I'm told that the commander of the airborne training regiment has a short motivational speech for paratroopers in training. In it, he describes how the school is designed to familiarize the soldiers with the process of going through airborne operations. The familiarity is to instill trust in their gear and their training.

“That trust decreases your fear, but does not eliminate it,” He says. Because, at the end of the day, the person who is not afraid to jump out of an airplane in flight is not brave-- he’s just crazy.

Of course being afraid of heights isn't abnormal. It is consistently ranked the second most common fear, right after public speaking anxiety.

Googling public speaking will turn up loads of “simple tricks” for ridding yourself of that fear:

Imagine your audience in their underwear.

Memorize every slide verbatim.

Practice deep breathing.

But new speakers be warned: there is really only one way to do it.

You have to get up in front of people and speak. Then, do it over and over again. It’s only when we force ourselves to go outside our comfort zone that we can improve. When we practice speaking in front of others, it’s that little bit nervousness that causes us to adapt and feel a bit less stressed the next time.

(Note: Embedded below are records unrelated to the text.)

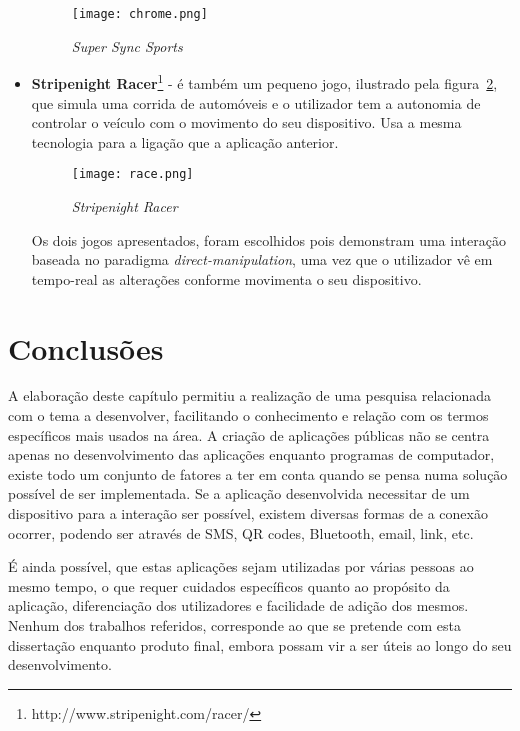 \begin{itemize}
\begin{figure}[ht]
\centering
\texttt{[image: chrome.png]}
\caption {\textit{Super Sync Sports}}
\label{fig:chrome}
\end{figure}

\item \textbf{Stripenight Racer}\footnote{http://www.stripenight.com/racer/} - é também um pequeno jogo, ilustrado pela figura~\ref{fig:racer}, que simula uma corrida de automóveis e o utilizador tem a autonomia de controlar o veículo com o movimento do seu dispositivo. Usa a mesma tecnologia para a ligação que a aplicação anterior.

\begin{figure}[ht]
\centering
\texttt{[image: race.png]}
\caption {\textit{Stripenight Racer}}
\label{fig:racer}
\end{figure}

Os dois jogos apresentados, foram escolhidos pois demonstram uma interação baseada no paradigma \textit{direct-manipulation}, uma vez que o utilizador vê em tempo-real as alterações conforme movimenta o seu dispositivo.


\end{itemize}

\section{Conclusões}

A elaboração deste capítulo permitiu a realização de uma pesquisa relacionada com o tema a desenvolver, facilitando o conhecimento e relação com os termos específicos mais usados na área.
A criação de aplicações públicas não se centra apenas no desenvolvimento das aplicações enquanto programas de computador, existe todo um conjunto de fatores a ter em conta quando se pensa numa solução possível de ser implementada.
Se a aplicação desenvolvida necessitar de um dispositivo para a interação ser possível, existem diversas formas de a conexão ocorrer, podendo ser através de SMS, QR codes, Bluetooth, email, link, etc.

É ainda possível, que estas aplicações sejam utilizadas por várias pessoas ao mesmo tempo, o que requer cuidados específicos quanto ao propósito da aplicação, diferenciação dos utilizadores e facilidade de adição dos mesmos.
Nenhum dos trabalhos referidos, corresponde ao que se pretende com esta dissertação enquanto produto final, embora possam vir a ser úteis ao longo do seu desenvolvimento.


	
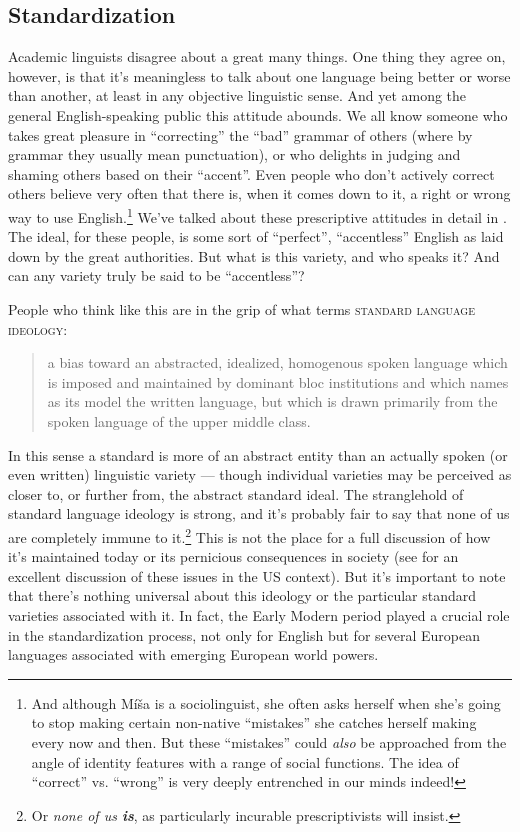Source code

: \subsection{Standardization}\label{EModE-standardization}
Academic linguists disagree about a great many things. One thing they agree on, however, is that it's meaningless to talk about one language being better or worse than another, at least in any objective linguistic sense. And yet among the general English-speaking public this attitude abounds. We all know someone who takes great pleasure in ``correcting'' the ``bad'' grammar of others (where by grammar they usually mean punctuation), or who delights in judging and shaming others based on their ``accent''. Even people who don't actively correct others believe very often that there is, when it comes down to it, a right or wrong way to use English.\footnote{And although M\'{i}\v{s}a is a sociolinguist, she often asks herself when she's going to stop making certain non-native ``mistakes'' she catches herself making every now and then. But these ``mistakes'' could \textit{also} be approached from the angle of identity features with a range of social functions. The idea of ``correct'' vs. ``wrong'' is very deeply entrenched in our minds indeed!} We've talked about these prescriptive attitudes in detail in . The ideal, for these people, is some sort of ``perfect'', ``accentless'' English as laid down by the great authorities. But what is this variety, and who speaks it? And can any variety truly be said to be ``accentless''?

People who think like this are in the grip of what \citet[67]{Lippi2012} terms \textsc{standard language ideology}:

\begin{quote}
a bias toward an abstracted, idealized, homogenous spoken language which is imposed and maintained by dominant bloc institutions and which names as its model the written language, but which is drawn primarily from the spoken language of the upper middle class.
\end{quote}

\noindent In this sense a standard is more of an abstract entity than an actually spoken (or even written) linguistic variety — though individual varieties may be perceived as closer to, or further from, the abstract standard ideal. The stranglehold of standard language ideology is strong, and it's probably fair to say that none of us are completely immune to it.\footnote{Or \textit{none of us \textbf{is}}, as particularly incurable prescriptivists will insist.} This is not the place for a full discussion of how it's maintained today or its pernicious consequences in society (see \citealp{Lippi2012} for an excellent discussion of these issues in the US context). But it's important to note that there's nothing universal about this ideology or the particular standard varieties associated with it. In fact, the Early Modern period played a crucial role in the standardization process, not only for English but for several European languages associated with emerging European world powers.

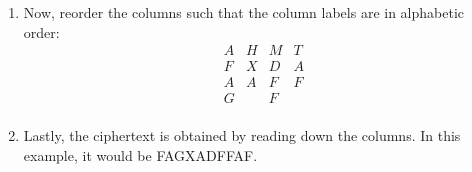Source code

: \documentclass[14pt]{article}
\begin{document}
\begin{enumerate}
\begin{enumerate}
    				\item Now, reorder the columns such that the column labels are in alphabetic order:
    					\[
    						\begin{array}{ccccc}
    							A & H & M & T \\
    							\hline
    							F & X & D & A \\
    							A & A & F & F \\
    							G &   & F &   \\
    						\end{array}
    					\]
    
    				\item Lastly, the ciphertext is obtained by reading down the columns. In this example, it would be FAGXADFFAF.
    			\end{enumerate}
    	\end{enumerate}
        \cite{Trappe}
    
\end{document}
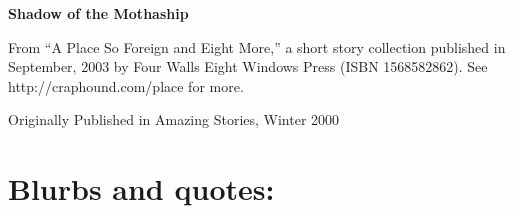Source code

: 

\newenvironment{authorof}{\begin{flushright}\sffamily}{\end{flushright}}


\begin{center}
\textbf{\huge\textsf{
Shadow of the Mothaship
}}
\end{center}


\noindent

From ``A Place So Foreign and Eight More,'' a short story
collection published in September, 2003 by Four Walls Eight Windows
Press (ISBN 1568582862). See http://craphound.com/place for more.

Originally Published in Amazing Stories, Winter 2000

\section{Blurbs and quotes:}

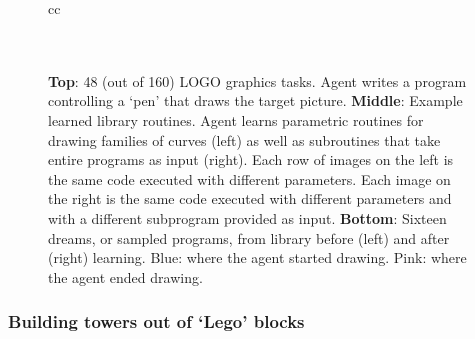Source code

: \documentclass{article}
\begin{document}
\begin{figure}
\begin{tabular}{cc}
    \\\bottomrule \\\\
  \end{tabular}
  \caption{\textbf{Top}: 48 (out of 160) LOGO graphics tasks. Agent writes a program controlling a `pen' that draws the target picture. \textbf{Middle}: Example learned library routines. Agent learns parametric routines for drawing families of curves (left) as well as subroutines that take entire programs as input (right). Each row of images on the left is the same code executed with different parameters. Each image on the right is the same code executed with different parameters and with a different subprogram provided as input. \textbf{Bottom}: Sixteen dreams, or sampled programs, from library before (left) and after (right) learning. Blue: where the agent started drawing. Pink: where the agent ended drawing.}\label{logoMaster}
  \end{figure}

\subsubsection{Building towers out of `Lego' blocks}\label{towerSection}
\end{document}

The weight never gets lighter-- you just get stronger.

So when 100lbs begins to feel easy, go for 125lbs, then 150lbs. 100lbs will still be 100lbs, but you will be stronger. When the weight is easy to bear, that’s your cue to add more of it. If you’re not struggling, it’s time to go up. 

The principle at play is simple: as long as you're always operating at the edge of your capacity, you will be uncomfortable. But as long as you’re always a little uncomfortable, you will be growing.


Back in the gym, straining under the heaviest object I have ever rested on my shoulders, I fight to keep my knees from shaking as I stand back up and re-rack the bar.